OOH vs. Mobile: Life-sized engaging experiences vs. pint-sized interruptive ones
Mobile media consumption has exploded, and quarantines and social distancing have only further increased the amount of time we spend on our phones. But mobile advertising is a far cry from the experiences most brands hope to deliver. Quite simply, mobile ads are small and interruptive. Mobile ad spend will likely continue to follow consumption, but the physical limits and “look down” nature of the mobile medium structurally prevent the delivery of rich and immersive experiences.
By contrast, OOH is a “look up” medium, delivering memorable, life-sized messaging in the real world. From attention-grabbing billboards, to immersive brand trains and station dominations, to ubiquitous street furniture and place-based media, OOH gets noticed. Research shows it also generates higher recall than any other channel. A review of past OBIE awards for creativity in OOH reveals eye-popping and thought-provoking executions that are simply impossible within the confines of any personal device. And it doesn’t hurt that experiential marketing can be easily integrated into OOH campaigns.
OOH vs. Social: Reaching consumers with authenticity and trust
Advertising on social media has become a mainstay for brands, driven by unprecedented data and targeting capabilities. However, recent developments around topics ranging from politics to COVID-19 to racism, have raised new questions and challenges around social advertising.
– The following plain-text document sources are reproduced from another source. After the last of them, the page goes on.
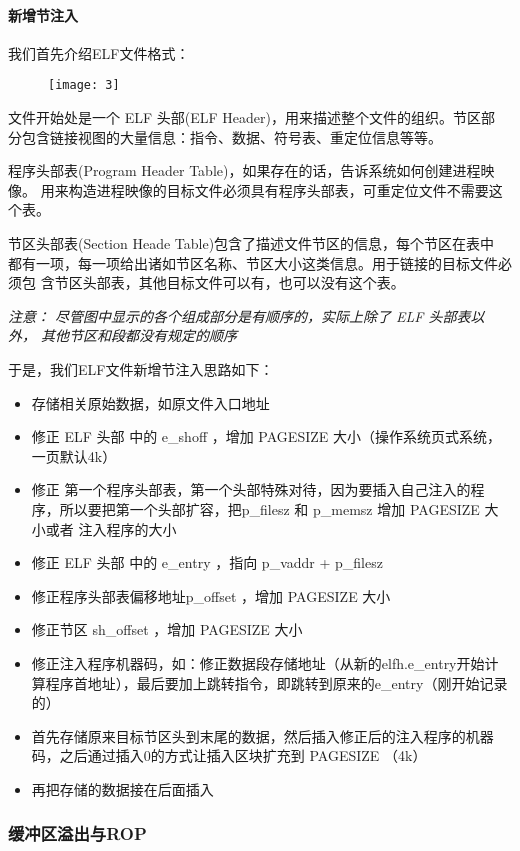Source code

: \documentclass{whureport}
\begin{document}
\paragraph{新增节注入}
我们首先介绍ELF文件格式：

\begin{figure}[H]
\centering
\texttt{[image: 3]}
\end{figure}

文件开始处是一个 ELF 头部(ELF Header)，用来描述整个文件的组织。节区部 分包含链接视图的大量信息：指令、数据、符号表、重定位信息等等。

程序头部表(Program Header Table)，如果存在的话，告诉系统如何创建进程映像。 用来构造进程映像的目标文件必须具有程序头部表，可重定位文件不需要这个表。

节区头部表(Section Heade Table)包含了描述文件节区的信息，每个节区在表中 都有一项，每一项给出诸如节区名称、节区大小这类信息。用于链接的目标文件必须包 含节区头部表，其他目标文件可以有，也可以没有这个表。

\textit{注意： 尽管图中显示的各个组成部分是有顺序的，实际上除了 ELF 头部表以外， 其他节区和段都没有规定的顺序}


于是，我们ELF文件新增节注入思路如下：
\begin{itemize}
  \item 存储相关原始数据，如原文件入口地址
  \item 修正 ELF 头部 中的 e\_shoff ，增加 PAGESIZE 大小（操作系统页式系统，一页默认4k）
  \item 修正 第一个程序头部表，第一个头部特殊对待，因为要插入自己注入的程序，所以要把第一个头部扩容，把p\_filesz 和 p\_memsz 增加 PAGESIZE 大小或者 注入程序的大小
  \item 修正 ELF 头部 中的 e\_entry ，指向 p\_vaddr + p\_filesz
  \item 修正程序头部表偏移地址p\_offset ，增加 PAGESIZE 大小
  \item 修正节区 sh\_offset ，增加 PAGESIZE 大小
  \item 修正注入程序机器码，如：修正数据段存储地址（从新的elfh.e\_entry开始计算程序首地址），最后要加上跳转指令，即跳转到原来的e\_entry（刚开始记录的）
  \item 首先存储原来目标节区头到末尾的数据，然后插入修正后的注入程序的机器码，之后通过插入0的方式让插入区块扩充到 PAGESIZE （4k）
  \item 再把存储的数据接在后面插入
\end{itemize}

\subsubsection{缓冲区溢出与ROP}
\end{document}
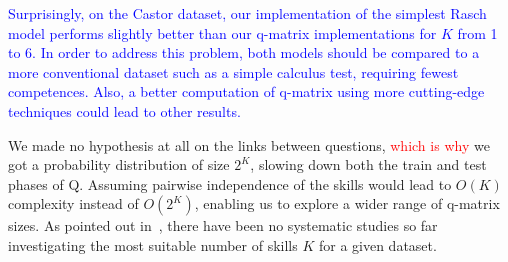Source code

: \documentclass{sig-alternate}
\newcommand\alert[1]{\textcolor{red}{#1}}
\newcommand\note[1]{\textcolor{blue}{#1}}
\begin{document}


\note{Surprisingly, on the Castor dataset, our implementation of the simplest Rasch model performs slightly better than our q-matrix implementations for $K$ from 1 to 6. In order to address this problem, both models should be compared to a more conventional dataset such as a simple calculus test, requiring fewest competences. Also, a better computation of q-matrix using more cutting-edge techniques could lead to other results.} %




We made no hypothesis at all on the links between questions, \alert{which is why} we got a probability distribution of size $2^K$, slowing down both the train and test phases of Q. Assuming pairwise independence of the skills would lead to $O(K)$ complexity instead of $O(2^K)$, enabling us to explore a wider range of q-matrix sizes. As pointed out in~\cite{Huebner2010}, there have been no systematic studies so far investigating the most suitable number of skills $K$ for a given dataset.
\end{document}

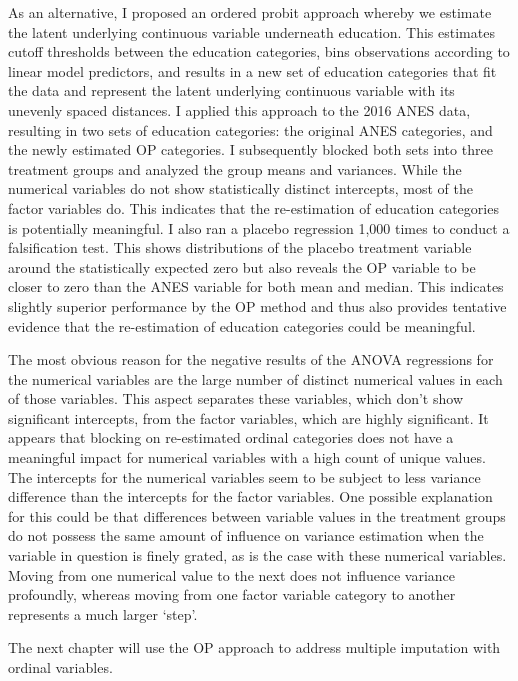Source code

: \documentclass[12pt,econ]{sources/authesis}
\begin{document}
As an alternative, I proposed an ordered probit approach whereby we estimate the latent underlying continuous variable underneath education. This estimates cutoff thresholds between the education categories, bins observations according to linear model predictors, and results in a new set of education categories that fit the data and represent the latent underlying continuous variable with its unevenly spaced distances. I applied this approach to the 2016 ANES data, resulting in two sets of education categories: the original ANES categories, and the newly estimated OP categories. I subsequently blocked both sets into three treatment groups and analyzed the group means and variances. While the numerical variables do not show statistically distinct intercepts, most of the factor variables do. This indicates that the re-estimation of education categories is potentially meaningful. I also ran a placebo regression 1,000 times to conduct a falsification test. This shows distributions of the placebo treatment variable around the statistically expected zero but also reveals the OP variable to be closer to zero than the ANES variable for both mean and median. This indicates slightly superior performance by the OP method and thus also provides tentative evidence that the re-estimation of education categories could be meaningful.

The most obvious reason for the negative results of the ANOVA regressions for the numerical variables are the large number of distinct numerical values in each of those variables. This aspect separates these variables, which don't show significant intercepts, from the factor variables, which are highly significant. It appears that blocking on re-estimated ordinal categories does not have a meaningful impact for numerical variables with a high count of unique values. The intercepts for the numerical variables seem to be subject to less variance difference than the intercepts for the factor variables. One possible explanation for this could be that differences between variable values in the treatment groups do not possess the same amount of influence on variance estimation when the variable in question is finely grated, as is the case with these numerical variables. Moving from one numerical value to the next does not influence variance profoundly, whereas moving from one factor variable category to another represents a much larger `step'.

The next chapter will use the OP approach to address multiple imputation with ordinal variables.
\end{document}
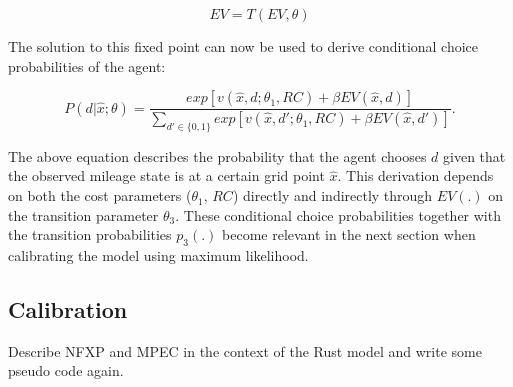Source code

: \begin{equation}
	EV = T(EV, \theta)
\end{equation}

The solution to this fixed point can now be used to derive conditional choice probabilities of the agent: 

\begin{equation}
	P(d|\hat x; \theta) = \frac{exp[v(\hat x, d; \theta_1, RC) + \beta EV(\hat x, d)]}{\sum_{d' \in \{0, 1\}} exp[v(\hat x, d'; \theta_1, RC) + \beta EV(\hat x, d')]}.
\end{equation}

The above equation describes the probability that the agent chooses $d$ given that the observed mileage state is at a certain grid point $\hat x$. This derivation depends on both the cost parameters ($\theta_1$, $RC$) directly and indirectly through $EV(.)$ on the transition parameter $\theta_3$. These conditional choice probabilities together with the transition probabilities $p_3(.)$ become relevant in the next section when calibrating the model using maximum likelihood. 


\subsection{Calibration}

Describe NFXP and MPEC in the context of the Rust model and write some pseudo code again.
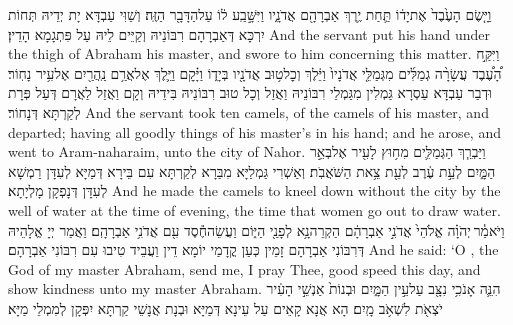 {וַיָּ֤שֶׂם הָעֶ֙בֶד֙ אֶת\maqqaf יָד֔וֹ תַּ֛חַת יֶ֥רֶךְ אַבְרָהָ֖ם אֲדֹנָ֑יו וַיִּשָּׁ֣בַֽע ל֔וֹ עַל\maqqaf הַדָּבָ֖ר הַזֶּֽה׃}
{וְשַׁוִּי עַבְדָּא יָת יְדֵיהּ תְּחוֹת יִרְכָּא דְּאַבְרָהָם רִבּוֹנֵיהּ וְקַיֵּים לֵיהּ עַל פִּתְגָמָא הָדֵין׃}
{And the servant put his hand under the thigh of Abraham his master, and swore to him concerning this matter.}{}
{וַיִּקַּ֣ח הָ֠עֶ֠בֶד עֲשָׂרָ֨ה גְמַלִּ֜ים מִגְּמַלֵּ֤י אֲדֹנָיו֙ וַיֵּ֔לֶךְ וְכׇל\maqqaf ט֥וּב אֲדֹנָ֖יו בְּיָד֑וֹ וַיָּ֗קׇם וַיֵּ֛לֶךְ אֶל\maqqaf אֲרַ֥ם נַֽהֲרַ֖יִם אֶל\maqqaf עִ֥יר נָחֽוֹר׃}
{וּדְבַר עַבְדָּא עַסְרָא גַּמְלִין מִגַּמְלֵי רִבּוֹנֵיהּ וַאֲזַל וְכָל טוּב רִבּוֹנֵיהּ בִּידֵיהּ וְקָם וַאֲזַל לַאֲרָם דְּעַל פְּרָת לְקַרְתָּא דְּנָחוֹר׃}
{And the servant took ten camels, of the camels of his master, and departed; having all goodly things of his master’s in his hand; and he arose, and went to Aram-naharaim, unto the city of Nahor.}{}
{וַיַּבְרֵ֧ךְ הַגְּמַלִּ֛ים מִח֥וּץ לָעִ֖יר אֶל\maqqaf בְּאֵ֣ר הַמָּ֑יִם לְעֵ֣ת עֶ֔רֶב לְעֵ֖ת צֵ֥את הַשֹּׁאֲבֹֽת׃}
{וְאַשְׁרִי גַּמְלַיָּא מִבַּרָא לְקַרְתָּא עִם בֵּירָא דְּמַיָּא לְעִדָּן רַמְשָׁא לְעִדָּן דְּנָפְקָן מָלְיָתָא׃}
{And he made the camels to kneel down without the city by the well of water at the time of evening, the time that women go out to draw water.}{}
{וַיֹּאמַ֓ר \legarmeh  יְהֹוָ֗ה אֱלֹהֵי֙ אֲדֹנִ֣י אַבְרָהָ֔ם הַקְרֵה\maqqaf נָ֥א לְפָנַ֖י הַיּ֑וֹם וַעֲשֵׂה\maqqaf חֶ֕סֶד עִ֖ם אֲדֹנִ֥י אַבְרָהָֽם׃}
{וַאֲמַר יְיָ אֱלָהֵיהּ דְּרִבּוֹנִי אַבְרָהָם זָמֵין כְּעַן קֳדָמַי יוֹמָא דֵין וַעֲבֵיד טִיבוּ עִם רִבּוֹנִי אַבְרָהָם׃}
{And he said: ‘O \lord, the God of my master Abraham, send me, I pray Thee, good speed this day, and show kindness unto my master Abraham.}{}
{הִנֵּ֛ה אָנֹכִ֥י נִצָּ֖ב עַל\maqqaf עֵ֣ין הַמָּ֑יִם וּבְנוֹת֙ אַנְשֵׁ֣י הָעִ֔יר יֹצְאֹ֖ת לִשְׁאֹ֥ב מָֽיִם׃}
{הָא אֲנָא קָאֵים עַל עֵינָא דְּמַיָּא וּבְנָת אֲנָשֵׁי קַרְתָּא יִפְּקָן לְמִמְלֵי מַיָּא׃}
The divisiveness of social echo chambers and the boundaries of free speech are important topics to be sure, but not the ones that may be top of mind for an advertiser just looking to sell more widgets. Social media is a prime example of the medium becoming the message, and it’s starting to drown out the advertising messages that brands hope to deliver.
By contrast, OOH is only about the message. While it can be targeted to specific audiences, locations, and physical contexts, the medium itself is objective. It’s not an echo chamber displaying different messages based on political views, race, or income. It doesn’t try to masquerade as part of a news feed. It’s simply a real ad in the real world. Not surprisingly, research has shown that OOH is more trusted than any digital medium, including social, mobile, and online advertising. And it does hurt, more than ever, if trust and authenticity are in question.
As advertising finds its own “new normal,” brands will increasingly take notice of the advantages OOH offers compared to other channels. As they do, Out of Home will come out of the shadows of other media channels and take its place as a primary channel in the marketing mix, offering advertisers the most cost-effective and brand-safe way to reach and engage audiences at scale.